**What you are asked to do:**
Write the data below out exactly as it stands. Do not include the pictures.

**Given records:**
[Start of Attachment]

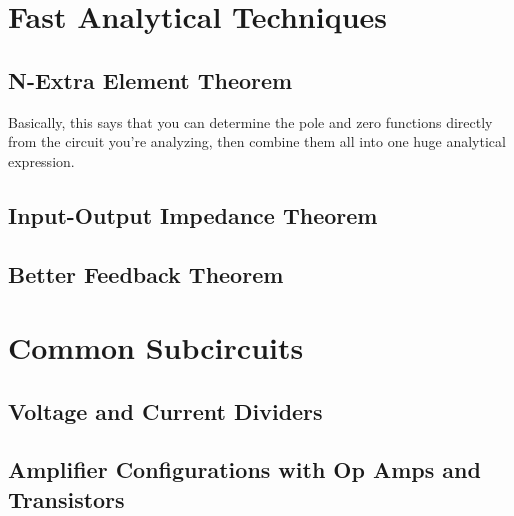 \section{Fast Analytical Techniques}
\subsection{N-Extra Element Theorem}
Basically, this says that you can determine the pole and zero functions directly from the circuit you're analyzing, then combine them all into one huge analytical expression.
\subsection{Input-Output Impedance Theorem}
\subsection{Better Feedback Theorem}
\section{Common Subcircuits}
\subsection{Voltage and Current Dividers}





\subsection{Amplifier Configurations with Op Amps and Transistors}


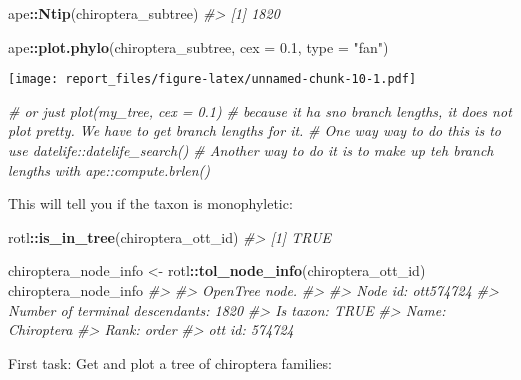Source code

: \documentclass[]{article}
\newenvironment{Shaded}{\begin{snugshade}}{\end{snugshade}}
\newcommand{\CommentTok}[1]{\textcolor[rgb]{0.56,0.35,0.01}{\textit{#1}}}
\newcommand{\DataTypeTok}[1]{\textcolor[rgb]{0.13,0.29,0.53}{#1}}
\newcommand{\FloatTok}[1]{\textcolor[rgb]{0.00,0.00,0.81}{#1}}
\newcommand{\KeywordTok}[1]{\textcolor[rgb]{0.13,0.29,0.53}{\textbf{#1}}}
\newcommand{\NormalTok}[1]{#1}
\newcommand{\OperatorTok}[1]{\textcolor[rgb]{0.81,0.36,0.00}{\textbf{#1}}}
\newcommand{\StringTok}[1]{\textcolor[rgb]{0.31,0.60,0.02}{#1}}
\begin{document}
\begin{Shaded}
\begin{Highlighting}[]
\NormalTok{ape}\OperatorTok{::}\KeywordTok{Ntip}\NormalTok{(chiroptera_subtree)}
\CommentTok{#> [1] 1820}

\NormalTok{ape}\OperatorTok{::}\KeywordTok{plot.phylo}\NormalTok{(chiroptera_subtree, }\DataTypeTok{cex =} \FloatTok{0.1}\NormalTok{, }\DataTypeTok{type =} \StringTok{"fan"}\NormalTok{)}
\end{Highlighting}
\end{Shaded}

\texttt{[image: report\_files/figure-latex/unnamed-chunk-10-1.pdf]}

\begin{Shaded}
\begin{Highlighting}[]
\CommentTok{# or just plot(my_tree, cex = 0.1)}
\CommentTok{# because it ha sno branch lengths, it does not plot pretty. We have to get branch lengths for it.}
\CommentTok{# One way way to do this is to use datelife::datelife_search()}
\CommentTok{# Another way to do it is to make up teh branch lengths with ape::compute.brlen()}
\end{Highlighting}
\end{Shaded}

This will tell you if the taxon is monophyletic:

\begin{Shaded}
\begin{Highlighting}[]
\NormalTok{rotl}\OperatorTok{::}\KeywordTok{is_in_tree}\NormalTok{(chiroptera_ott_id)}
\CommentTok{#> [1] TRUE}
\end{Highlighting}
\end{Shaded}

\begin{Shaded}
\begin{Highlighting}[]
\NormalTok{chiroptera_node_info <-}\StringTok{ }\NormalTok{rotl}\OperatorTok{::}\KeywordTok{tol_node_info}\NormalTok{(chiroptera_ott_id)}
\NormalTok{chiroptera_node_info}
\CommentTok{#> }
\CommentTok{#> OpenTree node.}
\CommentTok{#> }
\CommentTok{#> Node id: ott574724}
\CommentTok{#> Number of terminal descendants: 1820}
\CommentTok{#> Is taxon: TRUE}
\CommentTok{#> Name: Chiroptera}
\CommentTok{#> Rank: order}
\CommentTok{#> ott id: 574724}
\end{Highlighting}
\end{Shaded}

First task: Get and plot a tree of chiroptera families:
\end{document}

[End of Attachment]

**Worked solution:**
 \section{Fast Analytical Techniques}
\subsection{N-Extra Element Theorem}
Basically, this says that you can determine the pole and zero functions directly from the circuit you're analyzing, then combine them all into one huge analytical expression.
\subsection{Input-Output Impedance Theorem}
\subsection{Better Feedback Theorem}
\section{Common Subcircuits}
\subsection{Voltage and Current Dividers}





\subsection{Amplifier Configurations with Op Amps and Transistors}


Source code

: \documentclass[]{article}
\newenvironment{Shaded}{\begin{snugshade}}{\end{snugshade}}
\newcommand{\CommentTok}[1]{\textcolor[rgb]{0.56,0.35,0.01}{\textit{#1}}}
\newcommand{\DataTypeTok}[1]{\textcolor[rgb]{0.13,0.29,0.53}{#1}}
\newcommand{\FloatTok}[1]{\textcolor[rgb]{0.00,0.00,0.81}{#1}}
\newcommand{\KeywordTok}[1]{\textcolor[rgb]{0.13,0.29,0.53}{\textbf{#1}}}
\newcommand{\NormalTok}[1]{#1}
\newcommand{\OperatorTok}[1]{\textcolor[rgb]{0.81,0.36,0.00}{\textbf{#1}}}
\newcommand{\StringTok}[1]{\textcolor[rgb]{0.31,0.60,0.02}{#1}}
\begin{document}
\begin{Shaded}
\begin{Highlighting}[]
\NormalTok{ape}\OperatorTok{::}\KeywordTok{Ntip}\NormalTok{(chiroptera_subtree)}
\CommentTok{#> [1] 1820}

\NormalTok{ape}\OperatorTok{::}\KeywordTok{plot.phylo}\NormalTok{(chiroptera_subtree, }\DataTypeTok{cex =} \FloatTok{0.1}\NormalTok{, }\DataTypeTok{type =} \StringTok{"fan"}\NormalTok{)}
\end{Highlighting}
\end{Shaded}

\texttt{[image: report\_files/figure-latex/unnamed-chunk-10-1.pdf]}

\begin{Shaded}
\begin{Highlighting}[]
\CommentTok{# or just plot(my_tree, cex = 0.1)}
\CommentTok{# because it ha sno branch lengths, it does not plot pretty. We have to get branch lengths for it.}
\CommentTok{# One way way to do this is to use datelife::datelife_search()}
\CommentTok{# Another way to do it is to make up teh branch lengths with ape::compute.brlen()}
\end{Highlighting}
\end{Shaded}

This will tell you if the taxon is monophyletic:

\begin{Shaded}
\begin{Highlighting}[]
\NormalTok{rotl}\OperatorTok{::}\KeywordTok{is_in_tree}\NormalTok{(chiroptera_ott_id)}
\CommentTok{#> [1] TRUE}
\end{Highlighting}
\end{Shaded}

\begin{Shaded}
\begin{Highlighting}[]
\NormalTok{chiroptera_node_info <-}\StringTok{ }\NormalTok{rotl}\OperatorTok{::}\KeywordTok{tol_node_info}\NormalTok{(chiroptera_ott_id)}
\NormalTok{chiroptera_node_info}
\CommentTok{#> }
\CommentTok{#> OpenTree node.}
\CommentTok{#> }
\CommentTok{#> Node id: ott574724}
\CommentTok{#> Number of terminal descendants: 1820}
\CommentTok{#> Is taxon: TRUE}
\CommentTok{#> Name: Chiroptera}
\CommentTok{#> Rank: order}
\CommentTok{#> ott id: 574724}
\end{Highlighting}
\end{Shaded}

First task: Get and plot a tree of chiroptera families:
\end{document}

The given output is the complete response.